The recitation of some verses from Surah an-Nur marked the beginning of an intriguing and fruitful evening. Founder and former president of the Islamic Student Association Amsterdam (ISA), drs. Hamza Akkar, took us on a journey and shared the accomplishments of our student association over the last decade since it was established. He then elaborated on the purpose of this unique evening. Dr. Marzouk Aulad Abdellah, member of the council, was invited to the stage to share his knowledge with us. He touched upon the history and development of the ‘Emirate of the Believers’ and the religious establishment of the Kingdom of Morocco, from which the roots of the European Council of Moroccan Ulema are derived. The way they developed their work ethics over the years was an eye-opener for the students. Especially reflecting upon the direct effects of cooperating with people with a like minded mindset and goal was valuable. Such collaborations play a great role in the empowerment of the Muslim community.

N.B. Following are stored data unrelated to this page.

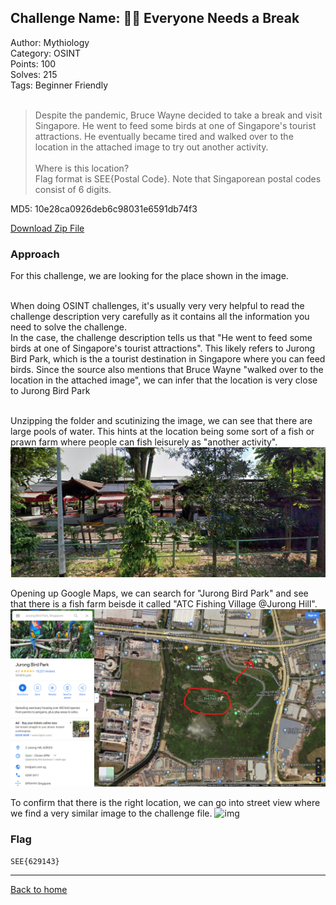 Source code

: ## Challenge Name: 🧑‍🎓 Everyone Needs a Break
Author: Mythiology  
Category: OSINT  
Points: 100  
Solves: 215  
Tags: Beginner Friendly  
<br>
>Despite the pandemic, Bruce Wayne decided to take a break and visit Singapore. He went to feed some birds at one of Singapore's tourist attractions. He eventually became tired and walked over to the location in the attached image to try out another activity.<br><br>
Where is this location?  
Flag format is SEE{Postal Code}. Note that Singaporean postal codes consist of 6 digits.

MD5: 10e28ca0926deb6c98031e6591db74f3

[Download Zip File](https://github.com/Team-Rainbow-Hash/seetf-2022-writeups/blob/main/osint/%F0%9F%A7%91%E2%80%8D%F0%9F%8E%93%20Everyone%20Needs%20a%20Break/files/osint_everyone_needs_a_break.zip "Zip File")

### Approach
For this challenge, we are looking for the place shown in the image.<br><br>

When doing OSINT challenges, it's usually very very helpful to read the challenge description very carefully as it contains all the information you need to solve the challenge.  
In the case, the challenge description tells us that "He went to feed some birds at one of Singapore's tourist attractions". This likely refers to Jurong Bird Park, which is the a tourist destination in Singapore where you can feed birds. Since the source also mentions that Bruce Wayne "walked over to the location in the attached image", we can infer that the location is very close to Jurong Bird Park<br><br>

Unzipping the folder and scutinizing the image, we can see that there are large pools of water. This hints at the location being some sort of a fish or prawn farm where people can fish leisurely as "another activity". 
![img](https://github.com/Team-Rainbow-Hash/seetf-2022-writeups/blob/main/osint/%F0%9F%A7%91%E2%80%8D%F0%9F%8E%93%20Everyone%20Needs%20a%20Break/files/challenge.png "Image")  

Opening up Google Maps, we can search for "Jurong Bird Park" and see that there is a fish farm beisde it called "ATC Fishing Village @Jurong Hill". 
![img](https://github.com/Team-Rainbow-Hash/seetf-2022-writeups/blob/main/osint/%F0%9F%A7%91%E2%80%8D%F0%9F%8E%93%20Everyone%20Needs%20a%20Break/files/Gogle%20Maps.png "Image")  

To confirm that there is the right location, we can go into street view where we find a very similar image to the challenge file.
![img](https://github.com/Team-Rainbow-Hash/seetf-2022-writeups/blob/main/osint/%F0%9F%A7%91%E2%80%8D%F0%9F%8E%93%20Everyone%20Needs%20a%20Break/files/Street%20View.png "Image")  

### Flag
`SEE{629143}`

---
[Back to home](https://github.com/Team-Rainbow-Hash/seetf-2022-writeups)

Dr. Khalid Hajji, secretary general of the council, described the pitfalls that Muslim youngsters might face when trying to practice their religion. Nowadays we go through a ‘clash of ignorance’ instead of the often mentioned ‘clash of civilizations’. Dr. Hajji expressed his concern and sadness about the fact that many young people in the West experience religion as a burden instead as a source of happiness and spiritual stability. Religion is often confused with religiosity and we tend to stick to the set rules of religion and forget about the spirituality it entails. Civilization dies when there is no openness to debate the spirit of religion, something we should hold ourselves accountable for.
Something that became painfully clear from the questions that were addressed to the two members of the council had to do with the way how questions were formed and conversations were maintained. In fact, not all questions are valid questions. Questions that are actually not formulated from the right framework undermine our moral responsibility, as Dr. Hajji described. Seeking answers is usually the first thing we do, not realizing that the questions we formulate – and the responsibility that comes with it – have a much bigger impact. Thus, we have to focus more on the way we frame questions instead of focusing on merely giving answers. Moreover, we generally assume that answers to our current problems can be found in ancient books. The Qur’an unfolds itself in history, but we quite often forget that answers are not to be found, but are to be formed.
Our task is to come to terms with the spirit of our time and the spirit of our religion and thus find a balance between the two. With being Muslim we have the responsibility to implement our religion in our context. Therefore, it is important to have an open mind, seek common values and actions and embrace diversity as this has always helped the Muslim civilization to advance. The central question in our lives should not be ‘who am I?’ but ‘what am I doing?’ since this eventually becomes the biggest part of our identity.